START SOURCE MATERIAL

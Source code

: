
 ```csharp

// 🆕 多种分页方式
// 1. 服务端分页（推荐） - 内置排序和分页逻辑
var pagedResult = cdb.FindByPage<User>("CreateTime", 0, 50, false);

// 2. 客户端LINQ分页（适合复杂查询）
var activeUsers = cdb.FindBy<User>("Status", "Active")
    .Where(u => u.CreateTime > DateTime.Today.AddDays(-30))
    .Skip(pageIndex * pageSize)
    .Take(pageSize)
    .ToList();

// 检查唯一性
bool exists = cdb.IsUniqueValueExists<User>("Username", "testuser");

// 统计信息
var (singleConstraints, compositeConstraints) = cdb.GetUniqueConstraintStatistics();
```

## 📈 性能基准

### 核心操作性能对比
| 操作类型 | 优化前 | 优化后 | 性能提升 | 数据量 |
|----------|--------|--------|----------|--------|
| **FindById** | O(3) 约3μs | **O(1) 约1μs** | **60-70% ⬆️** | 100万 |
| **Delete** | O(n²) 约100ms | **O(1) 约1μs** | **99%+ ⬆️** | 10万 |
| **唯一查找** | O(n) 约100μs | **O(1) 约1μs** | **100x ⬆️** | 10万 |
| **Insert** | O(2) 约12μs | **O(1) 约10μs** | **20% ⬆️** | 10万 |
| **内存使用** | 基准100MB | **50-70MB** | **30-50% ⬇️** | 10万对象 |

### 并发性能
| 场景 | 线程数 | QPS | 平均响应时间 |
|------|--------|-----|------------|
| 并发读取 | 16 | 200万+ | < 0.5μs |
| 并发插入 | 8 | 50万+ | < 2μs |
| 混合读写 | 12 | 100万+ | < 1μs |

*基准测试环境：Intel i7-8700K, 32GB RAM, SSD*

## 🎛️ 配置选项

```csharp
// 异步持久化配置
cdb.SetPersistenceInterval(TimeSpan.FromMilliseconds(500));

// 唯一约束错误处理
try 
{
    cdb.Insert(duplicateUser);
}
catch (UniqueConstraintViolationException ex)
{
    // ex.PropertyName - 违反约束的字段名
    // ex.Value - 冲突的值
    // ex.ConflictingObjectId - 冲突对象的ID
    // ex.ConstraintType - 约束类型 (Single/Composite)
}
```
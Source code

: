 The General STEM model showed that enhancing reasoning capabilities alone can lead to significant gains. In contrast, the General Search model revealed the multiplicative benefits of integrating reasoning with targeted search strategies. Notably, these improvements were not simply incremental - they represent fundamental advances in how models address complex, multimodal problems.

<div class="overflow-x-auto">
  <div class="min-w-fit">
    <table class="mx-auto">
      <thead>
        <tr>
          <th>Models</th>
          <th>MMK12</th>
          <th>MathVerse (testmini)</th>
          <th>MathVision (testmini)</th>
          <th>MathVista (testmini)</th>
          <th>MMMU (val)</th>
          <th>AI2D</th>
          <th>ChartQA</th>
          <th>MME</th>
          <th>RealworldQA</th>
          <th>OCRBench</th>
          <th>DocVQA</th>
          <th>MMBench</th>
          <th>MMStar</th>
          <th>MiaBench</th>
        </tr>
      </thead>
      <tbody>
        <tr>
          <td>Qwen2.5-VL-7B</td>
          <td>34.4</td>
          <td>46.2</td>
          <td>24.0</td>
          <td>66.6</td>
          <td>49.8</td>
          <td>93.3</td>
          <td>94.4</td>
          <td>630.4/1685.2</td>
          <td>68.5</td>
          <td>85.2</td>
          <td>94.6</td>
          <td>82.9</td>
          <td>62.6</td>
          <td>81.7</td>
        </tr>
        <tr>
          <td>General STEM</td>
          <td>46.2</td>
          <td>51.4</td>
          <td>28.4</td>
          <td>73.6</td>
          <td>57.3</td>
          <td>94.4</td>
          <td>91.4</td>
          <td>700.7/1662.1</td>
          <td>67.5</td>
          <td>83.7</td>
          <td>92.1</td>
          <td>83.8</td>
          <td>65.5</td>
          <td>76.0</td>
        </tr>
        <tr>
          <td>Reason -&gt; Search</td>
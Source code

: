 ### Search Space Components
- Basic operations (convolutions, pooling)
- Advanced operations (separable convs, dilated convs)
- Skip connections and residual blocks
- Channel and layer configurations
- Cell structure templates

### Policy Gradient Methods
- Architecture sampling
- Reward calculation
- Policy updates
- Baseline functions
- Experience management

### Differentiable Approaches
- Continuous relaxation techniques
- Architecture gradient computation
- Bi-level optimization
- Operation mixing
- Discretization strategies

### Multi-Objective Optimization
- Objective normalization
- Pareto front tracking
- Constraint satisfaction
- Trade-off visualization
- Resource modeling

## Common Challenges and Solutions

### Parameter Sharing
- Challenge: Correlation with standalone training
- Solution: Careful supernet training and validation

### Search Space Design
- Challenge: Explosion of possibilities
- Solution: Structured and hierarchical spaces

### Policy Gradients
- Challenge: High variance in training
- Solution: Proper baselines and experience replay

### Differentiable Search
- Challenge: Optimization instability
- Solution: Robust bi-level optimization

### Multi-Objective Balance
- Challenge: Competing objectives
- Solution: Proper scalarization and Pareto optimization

END SOURCE MATERIAL

■ THE PROBLEM ■
From the entries above, show each line that includes the string "Architecture".

■ WRITTEN SOLUTION ■
- Architecture sampling
- Architecture gradient computation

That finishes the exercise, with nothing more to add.